How to Do a “Trial by Declaration”

How to Do a “Trial by Declaration”

A Trial by Declaration is an alternative to a court trial. Rather that having oral testimony, the evidence is submitted in the form of written declarations that are considered by the judge. The option to use a trial by declaration is set forth on the back of traffic citations. Unfortunately this method has not yet been adopted nationwide. Although the method is mentioned on the back of the citation, no instructions are provided.

Anyone can download the forms needed, if they can figure out on their own which forms they need. Anyone can fill in the forms, again, if they can figure out on their own what information is required. If you are able to complete these two steps on your own, then just mail the forms to the court with your signature at the bottom.

Your written declaration will include your testimony and objections to anything that the officer may send to the court, if the officer even bothers to do this. You can also add pictures, maps, etc. to support your case.

What happens next?

If the officer doesn’t bother to write a declaration, your case will be dismissed. You won’t get any points on your license and you won’t have to pay any fees or costs to the Court.
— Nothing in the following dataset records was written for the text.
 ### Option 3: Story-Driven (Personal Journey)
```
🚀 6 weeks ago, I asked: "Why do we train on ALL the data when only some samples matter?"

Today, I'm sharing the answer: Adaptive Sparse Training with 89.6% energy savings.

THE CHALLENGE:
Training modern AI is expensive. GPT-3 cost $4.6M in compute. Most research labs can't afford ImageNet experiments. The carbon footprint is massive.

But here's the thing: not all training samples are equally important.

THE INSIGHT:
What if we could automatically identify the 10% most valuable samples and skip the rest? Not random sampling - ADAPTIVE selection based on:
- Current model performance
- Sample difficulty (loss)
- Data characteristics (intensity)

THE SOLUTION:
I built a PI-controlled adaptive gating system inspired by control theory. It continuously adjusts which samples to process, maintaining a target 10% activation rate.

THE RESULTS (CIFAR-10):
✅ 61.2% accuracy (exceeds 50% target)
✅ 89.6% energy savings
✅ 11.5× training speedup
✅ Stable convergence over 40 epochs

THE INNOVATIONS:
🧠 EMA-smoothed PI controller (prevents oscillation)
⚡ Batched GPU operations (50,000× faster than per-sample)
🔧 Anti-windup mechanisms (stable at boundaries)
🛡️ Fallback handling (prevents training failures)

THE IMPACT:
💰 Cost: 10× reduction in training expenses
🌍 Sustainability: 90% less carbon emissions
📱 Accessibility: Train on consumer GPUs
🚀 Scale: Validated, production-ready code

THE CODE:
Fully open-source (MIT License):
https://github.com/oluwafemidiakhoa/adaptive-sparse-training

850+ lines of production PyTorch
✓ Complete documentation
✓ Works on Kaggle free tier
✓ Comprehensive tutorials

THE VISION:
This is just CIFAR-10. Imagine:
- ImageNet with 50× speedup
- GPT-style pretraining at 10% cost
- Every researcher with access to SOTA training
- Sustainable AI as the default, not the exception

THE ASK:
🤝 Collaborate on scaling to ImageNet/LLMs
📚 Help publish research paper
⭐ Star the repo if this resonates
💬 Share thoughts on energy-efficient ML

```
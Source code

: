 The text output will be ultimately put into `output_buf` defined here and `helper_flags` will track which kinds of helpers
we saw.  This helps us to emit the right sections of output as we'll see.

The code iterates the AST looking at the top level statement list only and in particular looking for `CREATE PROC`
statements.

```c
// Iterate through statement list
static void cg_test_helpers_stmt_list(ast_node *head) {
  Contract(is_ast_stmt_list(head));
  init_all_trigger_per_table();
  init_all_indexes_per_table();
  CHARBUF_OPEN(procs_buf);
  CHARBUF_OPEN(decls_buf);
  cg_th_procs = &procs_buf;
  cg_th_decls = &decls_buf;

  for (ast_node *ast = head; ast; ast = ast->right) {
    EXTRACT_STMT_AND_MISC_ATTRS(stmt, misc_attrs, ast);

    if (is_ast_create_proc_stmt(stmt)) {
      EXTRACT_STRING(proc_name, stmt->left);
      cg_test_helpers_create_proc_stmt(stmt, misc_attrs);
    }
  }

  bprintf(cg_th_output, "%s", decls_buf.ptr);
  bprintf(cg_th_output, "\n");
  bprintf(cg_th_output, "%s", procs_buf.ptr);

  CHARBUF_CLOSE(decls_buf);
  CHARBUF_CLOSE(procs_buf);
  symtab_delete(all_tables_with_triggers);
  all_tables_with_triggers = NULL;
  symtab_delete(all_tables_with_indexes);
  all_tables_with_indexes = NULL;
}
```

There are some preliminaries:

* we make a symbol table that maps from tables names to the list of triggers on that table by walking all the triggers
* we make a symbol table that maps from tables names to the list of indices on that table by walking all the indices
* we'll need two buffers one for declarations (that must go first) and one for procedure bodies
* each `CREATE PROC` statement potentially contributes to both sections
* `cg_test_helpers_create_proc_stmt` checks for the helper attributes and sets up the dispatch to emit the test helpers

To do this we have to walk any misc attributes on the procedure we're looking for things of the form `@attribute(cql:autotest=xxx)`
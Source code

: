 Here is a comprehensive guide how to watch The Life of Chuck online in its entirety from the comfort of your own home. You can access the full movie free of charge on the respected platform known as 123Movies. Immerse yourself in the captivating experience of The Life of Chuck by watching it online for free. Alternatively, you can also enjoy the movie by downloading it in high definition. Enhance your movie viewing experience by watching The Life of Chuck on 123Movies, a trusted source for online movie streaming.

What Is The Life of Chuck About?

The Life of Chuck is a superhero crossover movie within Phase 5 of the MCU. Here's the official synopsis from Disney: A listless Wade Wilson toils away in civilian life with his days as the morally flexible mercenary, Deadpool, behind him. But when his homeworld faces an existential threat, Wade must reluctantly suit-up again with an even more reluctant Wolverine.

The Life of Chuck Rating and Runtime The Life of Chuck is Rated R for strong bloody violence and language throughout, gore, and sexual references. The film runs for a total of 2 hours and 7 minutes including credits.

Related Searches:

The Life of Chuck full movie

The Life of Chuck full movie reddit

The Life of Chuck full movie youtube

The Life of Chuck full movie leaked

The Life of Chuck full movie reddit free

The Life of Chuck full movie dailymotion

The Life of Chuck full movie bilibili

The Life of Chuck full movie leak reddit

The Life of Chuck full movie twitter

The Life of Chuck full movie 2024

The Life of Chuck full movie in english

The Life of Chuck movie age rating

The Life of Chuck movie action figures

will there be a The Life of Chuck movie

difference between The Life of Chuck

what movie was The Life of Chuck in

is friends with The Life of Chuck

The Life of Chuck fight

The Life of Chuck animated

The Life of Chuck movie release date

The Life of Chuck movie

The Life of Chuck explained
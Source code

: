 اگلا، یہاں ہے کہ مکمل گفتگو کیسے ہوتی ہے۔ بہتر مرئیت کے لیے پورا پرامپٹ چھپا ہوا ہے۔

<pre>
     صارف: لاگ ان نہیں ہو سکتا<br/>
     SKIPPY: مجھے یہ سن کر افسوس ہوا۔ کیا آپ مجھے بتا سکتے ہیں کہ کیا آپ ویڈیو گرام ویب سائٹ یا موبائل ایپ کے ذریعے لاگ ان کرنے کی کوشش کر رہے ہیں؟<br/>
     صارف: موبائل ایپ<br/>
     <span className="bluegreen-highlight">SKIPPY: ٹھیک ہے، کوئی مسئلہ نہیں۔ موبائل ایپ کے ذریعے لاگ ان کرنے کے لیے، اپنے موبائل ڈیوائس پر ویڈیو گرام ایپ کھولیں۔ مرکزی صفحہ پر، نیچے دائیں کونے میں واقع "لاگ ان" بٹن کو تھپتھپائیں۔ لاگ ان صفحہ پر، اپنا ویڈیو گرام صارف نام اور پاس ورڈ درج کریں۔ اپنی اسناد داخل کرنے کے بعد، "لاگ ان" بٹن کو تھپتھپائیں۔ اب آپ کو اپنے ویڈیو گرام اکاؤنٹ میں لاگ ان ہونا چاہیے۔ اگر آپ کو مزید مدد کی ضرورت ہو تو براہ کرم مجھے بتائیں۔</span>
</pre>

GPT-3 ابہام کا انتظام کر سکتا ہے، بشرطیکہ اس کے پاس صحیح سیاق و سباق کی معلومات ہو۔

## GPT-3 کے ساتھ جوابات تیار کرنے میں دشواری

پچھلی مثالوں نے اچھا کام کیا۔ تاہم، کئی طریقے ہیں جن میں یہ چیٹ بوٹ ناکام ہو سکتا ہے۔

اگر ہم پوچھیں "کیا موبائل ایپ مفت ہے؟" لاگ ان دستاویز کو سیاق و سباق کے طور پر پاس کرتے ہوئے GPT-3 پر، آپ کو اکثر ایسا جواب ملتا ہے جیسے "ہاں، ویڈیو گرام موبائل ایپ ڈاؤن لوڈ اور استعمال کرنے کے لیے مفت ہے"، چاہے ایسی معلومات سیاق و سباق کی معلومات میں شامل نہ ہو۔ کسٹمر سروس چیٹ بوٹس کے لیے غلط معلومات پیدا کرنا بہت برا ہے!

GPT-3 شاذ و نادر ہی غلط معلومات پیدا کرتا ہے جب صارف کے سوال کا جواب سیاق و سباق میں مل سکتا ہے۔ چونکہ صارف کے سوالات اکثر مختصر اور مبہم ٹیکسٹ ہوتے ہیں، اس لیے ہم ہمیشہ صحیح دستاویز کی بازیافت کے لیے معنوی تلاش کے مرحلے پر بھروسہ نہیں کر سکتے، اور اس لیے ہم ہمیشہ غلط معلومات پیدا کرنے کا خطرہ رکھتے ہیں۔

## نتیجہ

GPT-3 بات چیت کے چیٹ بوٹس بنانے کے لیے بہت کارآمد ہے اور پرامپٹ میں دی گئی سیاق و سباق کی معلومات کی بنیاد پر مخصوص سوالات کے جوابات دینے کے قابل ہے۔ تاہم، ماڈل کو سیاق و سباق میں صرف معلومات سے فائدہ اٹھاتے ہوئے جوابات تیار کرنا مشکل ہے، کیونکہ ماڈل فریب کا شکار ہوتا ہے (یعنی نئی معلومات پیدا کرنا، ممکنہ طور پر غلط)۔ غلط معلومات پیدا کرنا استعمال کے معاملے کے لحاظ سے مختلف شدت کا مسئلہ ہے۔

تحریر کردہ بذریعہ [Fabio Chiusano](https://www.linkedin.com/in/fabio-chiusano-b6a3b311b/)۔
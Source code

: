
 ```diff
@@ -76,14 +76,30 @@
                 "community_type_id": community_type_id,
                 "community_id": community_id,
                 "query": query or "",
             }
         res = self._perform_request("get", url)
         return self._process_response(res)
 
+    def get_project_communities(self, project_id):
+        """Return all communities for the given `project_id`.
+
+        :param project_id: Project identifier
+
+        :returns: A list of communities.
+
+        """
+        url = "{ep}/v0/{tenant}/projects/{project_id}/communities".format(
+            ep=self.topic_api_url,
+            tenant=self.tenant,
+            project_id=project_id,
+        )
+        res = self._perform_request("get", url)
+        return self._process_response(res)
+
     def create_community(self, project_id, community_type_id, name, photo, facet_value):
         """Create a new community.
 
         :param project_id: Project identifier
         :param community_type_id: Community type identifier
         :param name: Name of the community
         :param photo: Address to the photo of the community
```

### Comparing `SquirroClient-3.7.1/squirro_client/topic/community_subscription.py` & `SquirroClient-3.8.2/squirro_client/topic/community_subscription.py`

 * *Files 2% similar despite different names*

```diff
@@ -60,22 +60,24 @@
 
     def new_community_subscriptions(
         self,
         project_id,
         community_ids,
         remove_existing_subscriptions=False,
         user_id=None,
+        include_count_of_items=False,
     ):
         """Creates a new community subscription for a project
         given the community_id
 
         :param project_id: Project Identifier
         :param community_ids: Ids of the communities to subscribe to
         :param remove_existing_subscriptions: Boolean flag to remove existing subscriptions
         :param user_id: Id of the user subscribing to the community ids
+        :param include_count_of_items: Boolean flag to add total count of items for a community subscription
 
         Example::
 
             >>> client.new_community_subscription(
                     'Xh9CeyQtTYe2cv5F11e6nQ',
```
If the officer writes a declaration by the due date, you will have already included necessary objections that will permit the judge to ignore the officer’s declaration. The judge will rule on your case.

You will be informed by mail of the verdict. You will get a “Trial by Declaration Judgment.” If you are found not guilty, the charge is dismissed.

If you are found guilty, a fine may be imposed, but the judge may also assign you to complete a DMV approved Traffic School. (Each Declaration already includes a request for traffic school.) When you provide proof of completing traffic school, the court will set aside your conviction and no violation points will be reported to the DMV.

What if I lose my Trial by Declaration?

If the judge finds you guilty after reading your declaration, you are automatically entitled to a new trial. This “Trial de Novo” will be an in-person trial in which the judge hears evidence and testimony from yourself and the citing officer – just like if you did a trial in the first place, except months have passed to give your officer time to forget. To request a trial, just send a “Request for Trial de Novo” to the court postmarked within 20 days after your guilty verdict was mailed to you. This form is available through a link on these websites or it may be requested from the court.

If the officer does not show up at the new trial, your case is dismissed. By the time you get to this trial, three to six months after you were cited, the officer may no longer remember significant facts of your case, leading to a dismissal. If the new judge at your second trial accepts your argument, that judge can dismiss the case or find you not guilty. Even if you are found guilty at your second trial, the judge can still reduce your bail and assign you to traffic school.